The whole search runs directly in acreom, so we could not use out of the box solutions like algolia, or robust solutions like elasticsearch to do the heavy lifting. Furthermore, data leaving acreom would not conform to our privacy first and data ownership policies. These reasons led us to use a js full text search library. 

Choosing the Library

We iterated over a few different options:

  • flexsearch had the lowest memory consumption and fastest query time, but was lacking in a few core aspects - it did not provide the result score, match positions, or any indication of what it matched except for the field. It also did not provide any option for dynamic boosting. Building a custom solution to all of this was just not worth it.

  • Fuse.js provided all that flexsearch lacked, but it was way too slow and memory hungry. We needed a solution that would be able to index thousands of entities on multiple fields, all while providing query results in milliseconds. 

  • minisearch, which we have decided to go forward with. The difference in memory usage was just a few megabytes compared to flexsearch, it provides an explanation of what it has matched in the result alongside the score, and the query time was also up to par with flexsearch. The only thing missing was highlight intervals for fuzzy matches, so we made our own. 

Match Highlighting

To display the highlights, we first parse the query to tokens the same way minisearch does, we then find the position of match based on the provided matched keyword in the result, pair the query tokens to the matched keywords based on their similarity, and then we compute highlight intervals in the text using index of the keyword, its length, and the most similar token in the query. 
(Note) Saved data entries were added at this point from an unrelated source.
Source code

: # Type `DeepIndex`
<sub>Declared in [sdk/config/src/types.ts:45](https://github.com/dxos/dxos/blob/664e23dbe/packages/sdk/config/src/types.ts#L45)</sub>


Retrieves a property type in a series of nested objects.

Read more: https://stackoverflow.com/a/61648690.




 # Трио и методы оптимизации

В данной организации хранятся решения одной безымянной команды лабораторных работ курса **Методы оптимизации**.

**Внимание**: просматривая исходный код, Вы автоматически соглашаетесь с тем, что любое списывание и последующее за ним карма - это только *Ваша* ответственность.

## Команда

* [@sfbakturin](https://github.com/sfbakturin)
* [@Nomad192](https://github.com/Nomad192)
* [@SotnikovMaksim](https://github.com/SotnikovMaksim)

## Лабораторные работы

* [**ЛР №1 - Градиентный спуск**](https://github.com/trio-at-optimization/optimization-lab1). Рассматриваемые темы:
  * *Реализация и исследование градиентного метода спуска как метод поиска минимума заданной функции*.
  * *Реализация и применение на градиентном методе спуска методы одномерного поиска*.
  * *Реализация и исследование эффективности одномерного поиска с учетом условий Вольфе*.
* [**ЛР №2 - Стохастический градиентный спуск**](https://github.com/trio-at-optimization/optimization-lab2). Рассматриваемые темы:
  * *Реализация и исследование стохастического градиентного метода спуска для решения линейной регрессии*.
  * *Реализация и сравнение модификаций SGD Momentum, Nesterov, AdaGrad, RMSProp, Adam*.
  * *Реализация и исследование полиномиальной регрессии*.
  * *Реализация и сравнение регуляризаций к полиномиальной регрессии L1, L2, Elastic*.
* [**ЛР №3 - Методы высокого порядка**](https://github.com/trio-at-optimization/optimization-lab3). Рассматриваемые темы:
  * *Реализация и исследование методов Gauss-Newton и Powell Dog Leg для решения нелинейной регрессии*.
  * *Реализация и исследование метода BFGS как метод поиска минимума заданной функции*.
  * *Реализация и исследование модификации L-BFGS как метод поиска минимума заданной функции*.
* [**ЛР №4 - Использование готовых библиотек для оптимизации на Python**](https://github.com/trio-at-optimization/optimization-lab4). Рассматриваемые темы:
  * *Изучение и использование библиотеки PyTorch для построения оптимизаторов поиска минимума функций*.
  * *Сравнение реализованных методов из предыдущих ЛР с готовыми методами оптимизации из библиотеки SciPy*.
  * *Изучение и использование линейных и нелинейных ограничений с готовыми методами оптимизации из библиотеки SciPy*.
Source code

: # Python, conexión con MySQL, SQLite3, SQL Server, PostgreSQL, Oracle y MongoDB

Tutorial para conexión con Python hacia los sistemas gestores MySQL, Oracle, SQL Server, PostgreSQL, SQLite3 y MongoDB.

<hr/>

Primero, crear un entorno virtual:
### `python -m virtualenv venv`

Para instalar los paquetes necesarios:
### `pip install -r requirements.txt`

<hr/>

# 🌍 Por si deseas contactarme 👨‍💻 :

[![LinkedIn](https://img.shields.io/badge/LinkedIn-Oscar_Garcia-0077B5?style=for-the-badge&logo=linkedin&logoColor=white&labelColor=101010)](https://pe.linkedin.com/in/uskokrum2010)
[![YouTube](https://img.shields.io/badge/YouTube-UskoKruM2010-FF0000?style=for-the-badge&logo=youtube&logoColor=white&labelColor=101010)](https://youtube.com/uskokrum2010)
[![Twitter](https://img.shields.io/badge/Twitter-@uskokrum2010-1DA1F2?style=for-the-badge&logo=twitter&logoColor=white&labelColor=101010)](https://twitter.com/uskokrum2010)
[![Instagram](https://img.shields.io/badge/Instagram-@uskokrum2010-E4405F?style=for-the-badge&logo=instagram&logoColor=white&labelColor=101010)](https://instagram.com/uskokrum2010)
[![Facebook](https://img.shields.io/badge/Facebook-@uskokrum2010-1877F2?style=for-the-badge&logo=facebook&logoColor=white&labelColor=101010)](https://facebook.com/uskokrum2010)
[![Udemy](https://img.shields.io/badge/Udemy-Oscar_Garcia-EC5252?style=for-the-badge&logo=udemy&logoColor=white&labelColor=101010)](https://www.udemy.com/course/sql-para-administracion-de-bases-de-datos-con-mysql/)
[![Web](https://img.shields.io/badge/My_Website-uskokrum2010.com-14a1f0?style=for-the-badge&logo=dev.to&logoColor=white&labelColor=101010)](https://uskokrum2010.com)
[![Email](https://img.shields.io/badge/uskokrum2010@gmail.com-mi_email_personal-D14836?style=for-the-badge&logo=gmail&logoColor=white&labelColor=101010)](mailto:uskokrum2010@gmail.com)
Since minisearch always returns the whole keyword, even when only part of the word is matched, we did not want to just highlight the whole match. Our solution enables partial and prefix matching of query terms in matched keywords, resulting in a better explanation of what the search matched.

Data Flow

We then designed a data flow that automatically indexed all entities and changes made to them across all vaults. acreom database generates change objects when you create, update or delete entities. Parts of the application listen for these changes and may act on them. 

Keeping the search always up to date is simple, as we only need to listen to the changes made and update the index accordingly. No matter where the update comes from - whether locally, from sync, or user input, search index is updated instantly. We have decided to move the search to a separate web worker, which has enabled batch indexing without freezing the whole application or slowing down the database worker. This setup is easily extensible for all entities stored in indexedDB, which enabled us to make all data stored in acreom searchable.

Query Tricks

acreom is shipped with its own in-house made nlp parser called quickadd, which can extract date and time from any text. Your query is parsed by quickadd every time you type and if there’s any date present, the query is enhanced with the parsed date and entities matching the date are bosted. 

This enables searching for daily documents, and pages based on their update timestamp. Simply typing yesterday into search will bring up all documents you worked on, meetings you had, and tasks you scheduled for yesterday. 

You can label all entities in acreom and the new search supports label matching, allowing you to filter results based on the labels entered. We have decided to parse labels directly from the query as it could also be handled by quickadd. When you type a label into the search, all labels are prefix matched on results up until you put space after it. From that point on, exact label matching is done. All labels in a query need to match for a result to be shown.